La loi a étendu les possibilités de mutualisation. On peut dire qu’aujourd’hui les communes disposent d’une liberté très étendue pour mutualiser leurs services, que ce soit sous forme de mise à disposition de services, de services communs ou de mise en commun de moyens. La loi NOTRe permet des mutualisations dans presque tous les champs, y compris dans le champ de l’exécution des missions du maire en tant qu’agent de l’État. Elle élargit aussi la mutualisation en ce qui concerne les entités juridiques concernées avec une ouverture aux établissements publics, par exemple les centres communaux d’action sociale (CCAS). La loi prévoit que les EPCI doivent élaborer des schémas de mutualisation d’ici au 31 décembre prochain. La mutualisation de services semble avoir servi jusqu’ici à l’extension ou à la création de services plutôt qu’à leur rationalisation. La question est de savoir si ces instruments seront utilisés ou s’ils pourront être utilisés pour dégager des marges de manœuvre sur les frais de fonctionnement, donc dégager des moyens pour soutenir l’investissement des communes et des intercommunalités.
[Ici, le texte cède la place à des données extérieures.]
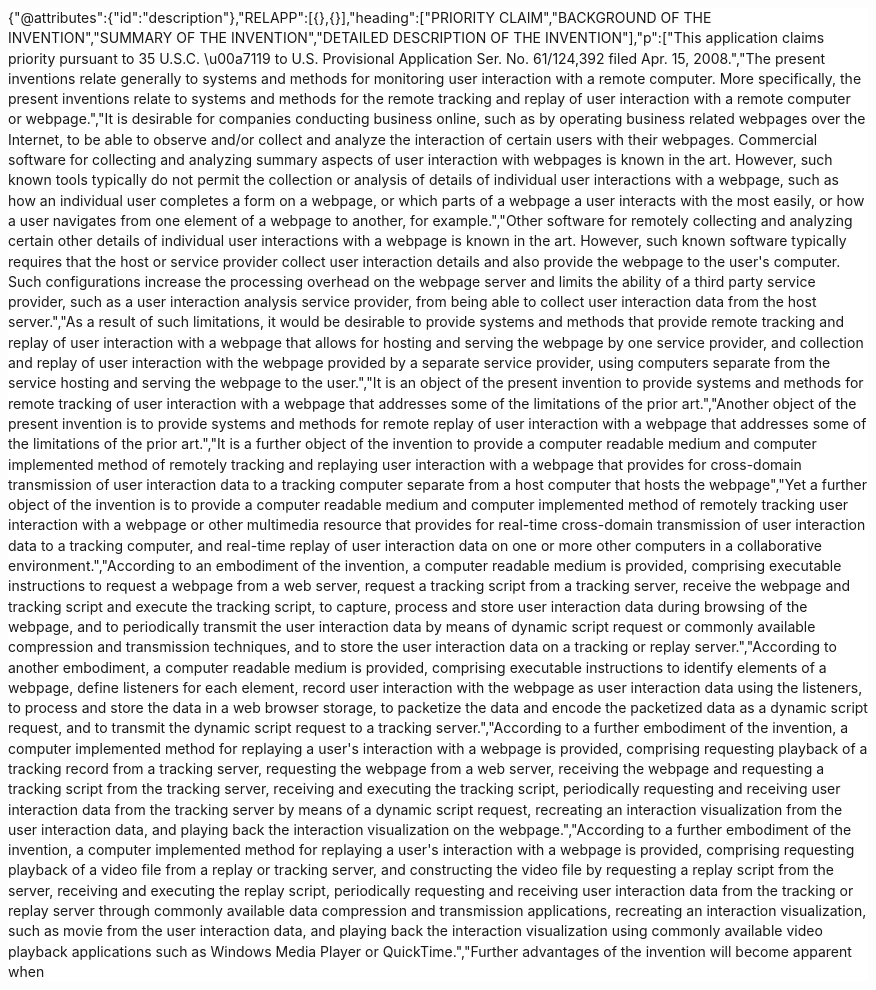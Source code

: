 {"@attributes":{"id":"description"},"RELAPP":[{},{}],"heading":["PRIORITY CLAIM","BACKGROUND OF THE INVENTION","SUMMARY OF THE INVENTION","DETAILED DESCRIPTION OF THE INVENTION"],"p":["This application claims priority pursuant to 35 U.S.C. \u00a7119 to U.S. Provisional Application Ser. No. 61\/124,392 filed Apr. 15, 2008.","The present inventions relate generally to systems and methods for monitoring user interaction with a remote computer. More specifically, the present inventions relate to systems and methods for the remote tracking and replay of user interaction with a remote computer or webpage.","It is desirable for companies conducting business online, such as by operating business related webpages over the Internet, to be able to observe and\/or collect and analyze the interaction of certain users with their webpages. Commercial software for collecting and analyzing summary aspects of user interaction with webpages is known in the art. However, such known tools typically do not permit the collection or analysis of details of individual user interactions with a webpage, such as how an individual user completes a form on a webpage, or which parts of a webpage a user interacts with the most easily, or how a user navigates from one element of a webpage to another, for example.","Other software for remotely collecting and analyzing certain other details of individual user interactions with a webpage is known in the art. However, such known software typically requires that the host or service provider collect user interaction details and also provide the webpage to the user's computer. Such configurations increase the processing overhead on the webpage server and limits the ability of a third party service provider, such as a user interaction analysis service provider, from being able to collect user interaction data from the host server.","As a result of such limitations, it would be desirable to provide systems and methods that provide remote tracking and replay of user interaction with a webpage that allows for hosting and serving the webpage by one service provider, and collection and replay of user interaction with the webpage provided by a separate service provider, using computers separate from the service hosting and serving the webpage to the user.","It is an object of the present invention to provide systems and methods for remote tracking of user interaction with a webpage that addresses some of the limitations of the prior art.","Another object of the present invention is to provide systems and methods for remote replay of user interaction with a webpage that addresses some of the limitations of the prior art.","It is a further object of the invention to provide a computer readable medium and computer implemented method of remotely tracking and replaying user interaction with a webpage that provides for cross-domain transmission of user interaction data to a tracking computer separate from a host computer that hosts the webpage","Yet a further object of the invention is to provide a computer readable medium and computer implemented method of remotely tracking user interaction with a webpage or other multimedia resource that provides for real-time cross-domain transmission of user interaction data to a tracking computer, and real-time replay of user interaction data on one or more other computers in a collaborative environment.","According to an embodiment of the invention, a computer readable medium is provided, comprising executable instructions to request a webpage from a web server, request a tracking script from a tracking server, receive the webpage and tracking script and execute the tracking script, to capture, process and store user interaction data during browsing of the webpage, and to periodically transmit the user interaction data by means of dynamic script request or commonly available compression and transmission techniques, and to store the user interaction data on a tracking or replay server.","According to another embodiment, a computer readable medium is provided, comprising executable instructions to identify elements of a webpage, define listeners for each element, record user interaction with the webpage as user interaction data using the listeners, to process and store the data in a web browser storage, to packetize the data and encode the packetized data as a dynamic script request, and to transmit the dynamic script request to a tracking server.","According to a further embodiment of the invention, a computer implemented method for replaying a user's interaction with a webpage is provided, comprising requesting playback of a tracking record from a tracking server, requesting the webpage from a web server, receiving the webpage and requesting a tracking script from the tracking server, receiving and executing the tracking script, periodically requesting and receiving user interaction data from the tracking server by means of a dynamic script request, recreating an interaction visualization from the user interaction data, and playing back the interaction visualization on the webpage.","According to a further embodiment of the invention, a computer implemented method for replaying a user's interaction with a webpage is provided, comprising requesting playback of a video file from a replay or tracking server, and constructing the video file by requesting a replay script from the server, receiving and executing the replay script, periodically requesting and receiving user interaction data from the tracking or replay server through commonly available data compression and transmission applications, recreating an interaction visualization, such as movie from the user interaction data, and playing back the interaction visualization using commonly available video playback applications such as Windows Media Player or QuickTime.","Further advantages of the invention will become apparent when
M. le rapporteur. Vous dites que les dépenses de personnel ont augmenté de 4,5 %, en raison notamment de la hausse du taux de la CNRACL et de la revalorisation des grilles de rémunération des catégories C et B, à hauteur de 1,5 %. Et vous annoncez une hausse des effectifs de 1,2 %. Le glissement vieillesse technicité (GVT) est aussi à prendre en compte. Il importe également de ne pas oublier que 2014 a été l’année de la généralisation de la réforme des rythmes scolaires, ce qui a entraîné de nouvelles dépenses – même si cela ne porte que sur quatre mois.

Les représentants d’associations d’élus et les consultants que nous avons auditionnés jusqu’à présent nous mettent en garde contre le risque d’une diminution drastique des investissements publics locaux et donc du bloc communal. C’est en tout cas ce que nous ont répété hier encore le président de la Banque postale Collectivités locales et le président de la commission des finances de l’Association des départements de France.

La DGCL a un rôle de conseil. A-t-elle alerté le Gouvernement en 2014 et 2015, lors de la préparation des projets de loi de finances, sur les risques de diminution drastique de l’investissement ? Si je vous pose cette question, c’est que les ministres Michel Sapin et Christian Eckert nous ont expliqué que l’investissement public était essentiel. Or tout montre que l’épargne brute est en train de s’effondrer dans le bloc communal, ce qui signifie, à terme, une diminution des investissements. L’Association des maires de France a calculé que l’investissement allait passer de 31 milliards en 2014 à 23 milliards en 2017.

L’objectif du Gouvernement était de freiner les dépenses de fonctionnement, même si leur hausse ralentit. Or, pour le moment, nous assistons non pas à un freinage des dépenses de fonctionnement – ou très peu – mais à un effondrement des dépenses d’investissement, ce qui n’était pas le but recherché. La DGCL avait-elle, dans ses notes aux ministres, alerté le Gouvernement sur ce risque ? Bien évidemment, nous vous demandons de nous remettre ces notes.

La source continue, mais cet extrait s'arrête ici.